The lower court found that the Curator had comingled the funds of the appellee with her own funds and had bought highly speculative stocks, the value of which had been greatly depreciated, and entered an order against the appellant on her failure to properly account for funds which she held belonging to the appellee.

The appellant argues that she had a file showing a proper accounting which, however, this court cannot consider as none of the accounting of this file appears in evidence in this case.

The appellant, by neither assignments of error nor argument in her brief, questions the court’s conclusion that she mismanaged the appellee’s estate or that she comingled the estate’s funds with her own and invested in non-income producing stocks; her argument being that the court could not consider anything that had taken place prior to the accounting previously entered.

The Supreme Court of Florida in the case of Firmin v. Sanborn, 119 Fla. 396, 161 So. 555, 557, cited by the appellant, in its opinion, said:

“The approval by the county judge of the guardian’s annual account is not the equivalent of a judgment which may not be collaterally attacked by the ward or some one in his behalf. The rule is that annual or partial accounts of a guardian, although approved by the court, have not the force and effect of a final judgment and are in no sense conclusive of the correctness thereof unless made so by statute. See 28 C.J. 1239.”

The appellant further argues that the circuit court erred in making its own independent examination of the final accounting filed by the Curator without having an audit made by a court appointed auditor. We find no merit in this contention.

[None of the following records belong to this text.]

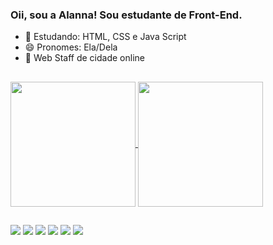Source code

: ### Oii, sou a Alanna! Sou estudante de Front-End.

- 🌱 Estudando: HTML, CSS e Java Script
- 😄 Pronomes: Ela/Dela
- 🦋 Web Staff de cidade online
##
<div>
<a href="https://beacons.ai/alannamartinsg">
  <img height=200 align="center" src="https://github-readme-stats.vercel.app/api?username=alannamartinsg&theme=dracula" />
</a>

<a href="https://beacons.ai/alannamartinsg">
  <img height=200 align="center" src="https://github-readme-stats.vercel.app/api/top-langs?username=alannamartinsg&layout=compact&langs_count=8&card_width=220&theme=dracula" />
</a>
</div>

   ##
 
<div> 
  <a href="https://www.youtube.com/channel/UCEn1a0afRtuMSsxJzunNVqQ" target="_blank"><img src="https://img.shields.io/badge/YouTube-FF0000?style=for-the-badge&logo=youtube&logoColor=white" target="_blank"></a>
  <a href="https://instagram.com/alannamartinsg" target="_blank"><img src="https://img.shields.io/badge/-Instagram-%23E4405F?style=for-the-badge&logo=instagram&logoColor=white" target="_blank"></a>
 	<a href="https://www.twitch.tv/alanninhas2" target="_blank"><img src="https://img.shields.io/badge/Twitch-9146FF?style=for-the-badge&logo=twitch&logoColor=white" target="_blank"></a>
 <a href="https://discord.gg/longbeach" target="_blank"><img src="https://img.shields.io/badge/Discord-7289DA?style=for-the-badge&logo=discord&logoColor=white" target="_blank"></a> 
  <a href = "mailto:alannamartins@gmail.com"><img src="https://img.shields.io/badge/-Gmail-%23333?style=for-the-badge&logo=gmail&logoColor=white" target="_blank"></a>
  <a href="https://www.linkedin.com/in/" target="_blank"><img src="https://img.shields.io/badge/-LinkedIn-%230077B5?style=for-the-badge&logo=linkedin&logoColor=white" target="_blank"></a> 
  
</div>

Florida Statutes, Section 747.16, sub-paragraphs (1) and (2), F.SA., specifically provide that the court may examine or audit the accounts or may appoint an examiner or auditor to examine or audit such accounts and report thereon the results to the court.

Finding no error in the record before us, we must affirm the order of the lower court.

Affirmed.

SHANNON, J., and SMITH, CULVER, Associate Judge, concur.